What to do> Using the records below, copy every line that holds the string "根據系統調整".

Source texts of formatted documents

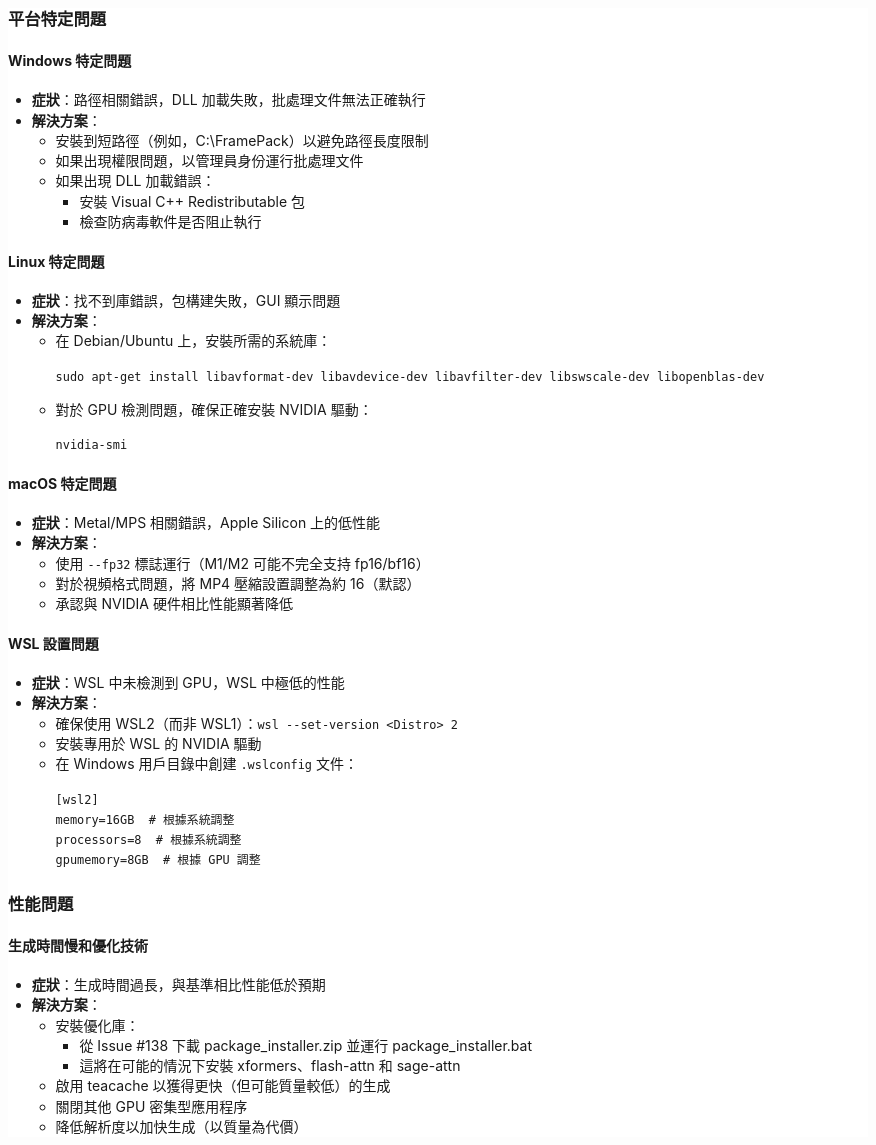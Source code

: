 ### 平台特定問題

#### Windows 特定問題
- **症狀**：路徑相關錯誤，DLL 加載失敗，批處理文件無法正確執行
- **解決方案**：
  - 安裝到短路徑（例如，C:\FramePack）以避免路徑長度限制
  - 如果出現權限問題，以管理員身份運行批處理文件
  - 如果出現 DLL 加載錯誤：
    - 安裝 Visual C++ Redistributable 包
    - 檢查防病毒軟件是否阻止執行

#### Linux 特定問題
- **症狀**：找不到庫錯誤，包構建失敗，GUI 顯示問題
- **解決方案**：
  - 在 Debian/Ubuntu 上，安裝所需的系統庫：
    ```
    sudo apt-get install libavformat-dev libavdevice-dev libavfilter-dev libswscale-dev libopenblas-dev
    ```
  - 對於 GPU 檢測問題，確保正確安裝 NVIDIA 驅動：
    ```
    nvidia-smi
    ```

#### macOS 特定問題
- **症狀**：Metal/MPS 相關錯誤，Apple Silicon 上的低性能
- **解決方案**：
  - 使用 `--fp32` 標誌運行（M1/M2 可能不完全支持 fp16/bf16）
  - 對於視頻格式問題，將 MP4 壓縮設置調整為約 16（默認）
  - 承認與 NVIDIA 硬件相比性能顯著降低

#### WSL 設置問題
- **症狀**：WSL 中未檢測到 GPU，WSL 中極低的性能
- **解決方案**：
  - 確保使用 WSL2（而非 WSL1）：`wsl --set-version <Distro> 2`
  - 安裝專用於 WSL 的 NVIDIA 驅動
  - 在 Windows 用戶目錄中創建 `.wslconfig` 文件：
    ```
    [wsl2]
    memory=16GB  # 根據系統調整
    processors=8  # 根據系統調整
    gpumemory=8GB  # 根據 GPU 調整
    ```

### 性能問題

#### 生成時間慢和優化技術
- **症狀**：生成時間過長，與基準相比性能低於預期
- **解決方案**：
  - 安裝優化庫：
    - 從 Issue #138 下載 package_installer.zip 並運行 package_installer.bat
    - 這將在可能的情況下安裝 xformers、flash-attn 和 sage-attn
  - 啟用 teacache 以獲得更快（但可能質量較低）的生成
  - 關閉其他 GPU 密集型應用程序
  - 降低解析度以加快生成（以質量為代價）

Reply>
    memory=16GB  # 根據系統調整
    processors=8  # 根據系統調整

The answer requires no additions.